Self-awareness is hard. My work with people requires loads of it; a real willingness to dig in and question themselves and think about all the implications of how they are behaving and getting things done. I have such consistent respect, even awe, as I do this work with people because I know it’s all too easy not to do it.

No doubt we all know how easy, and often necessary it is to avoid self-examination by turning to activity, attending to our basic needs, making and checking off our to-do lists, scrolling, clicking, purchasing, etc.

Socrates believed, “the un-examined life is not worth living.” It seems clear, especially given that he stated this in service of the philosophy that led to his execution, that he also believed the examined life is not easy.

Emotional intelligence, which we know to be a vital success factor, requires awareness of self, awareness of others and an ability to flex our own behaviors so we can be more effective.
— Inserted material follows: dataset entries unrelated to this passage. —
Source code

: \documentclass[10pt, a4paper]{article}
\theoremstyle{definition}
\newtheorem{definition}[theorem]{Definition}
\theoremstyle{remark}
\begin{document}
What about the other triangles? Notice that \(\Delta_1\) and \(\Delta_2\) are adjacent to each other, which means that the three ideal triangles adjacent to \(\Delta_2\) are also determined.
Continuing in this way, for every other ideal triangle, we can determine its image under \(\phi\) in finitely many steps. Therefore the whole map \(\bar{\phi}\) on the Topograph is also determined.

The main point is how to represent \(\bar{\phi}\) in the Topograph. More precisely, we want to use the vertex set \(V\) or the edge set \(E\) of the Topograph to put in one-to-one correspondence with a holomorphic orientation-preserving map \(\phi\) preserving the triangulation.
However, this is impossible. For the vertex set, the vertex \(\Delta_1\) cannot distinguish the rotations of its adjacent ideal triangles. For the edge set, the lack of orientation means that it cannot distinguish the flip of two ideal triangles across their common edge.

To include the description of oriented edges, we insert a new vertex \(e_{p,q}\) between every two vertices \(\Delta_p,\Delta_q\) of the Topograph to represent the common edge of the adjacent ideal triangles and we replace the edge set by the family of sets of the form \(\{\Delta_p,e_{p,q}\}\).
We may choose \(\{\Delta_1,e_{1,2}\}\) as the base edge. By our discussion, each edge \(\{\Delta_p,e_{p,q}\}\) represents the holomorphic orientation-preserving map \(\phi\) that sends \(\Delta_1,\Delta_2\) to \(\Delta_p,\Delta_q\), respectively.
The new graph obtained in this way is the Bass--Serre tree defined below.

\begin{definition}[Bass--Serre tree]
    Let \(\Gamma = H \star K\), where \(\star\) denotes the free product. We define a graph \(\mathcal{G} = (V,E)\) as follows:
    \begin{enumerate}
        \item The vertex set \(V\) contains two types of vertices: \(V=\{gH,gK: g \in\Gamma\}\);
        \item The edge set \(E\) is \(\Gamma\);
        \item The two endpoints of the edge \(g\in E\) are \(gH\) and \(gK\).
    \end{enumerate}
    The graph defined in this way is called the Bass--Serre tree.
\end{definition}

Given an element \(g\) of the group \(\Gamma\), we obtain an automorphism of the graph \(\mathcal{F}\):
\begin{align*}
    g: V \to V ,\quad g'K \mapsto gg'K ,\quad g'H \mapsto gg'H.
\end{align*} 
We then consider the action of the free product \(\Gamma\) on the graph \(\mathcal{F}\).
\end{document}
This only happens when we are willing to reflect beyond our intentions, beyond accomplishing what is expected of us, and consider the how we are doing it. (And often the why.)

Our behaviors, the way we go about saying and doing things, determine how people experience us.  There are hundreds of opportunities to tweak those behaviors, hundreds of decisions to be made about how we could and whether we should do something a little differently and then, whether or not we want too.  Exhausting!

It’s no wonder we sometimes choose not to do this work. We can’t spend our lives ruminating and/or obsessing over every little thing we do and if there’s a better way to do it. There are plenty of situations where the healthiest thing is to keep going and not worry ourselves with what other people think or feel about us. There’s a world of anxiety awaiting us if we overthink what every person we encounter (or who scrolls through our Instagram feed) thinks of us.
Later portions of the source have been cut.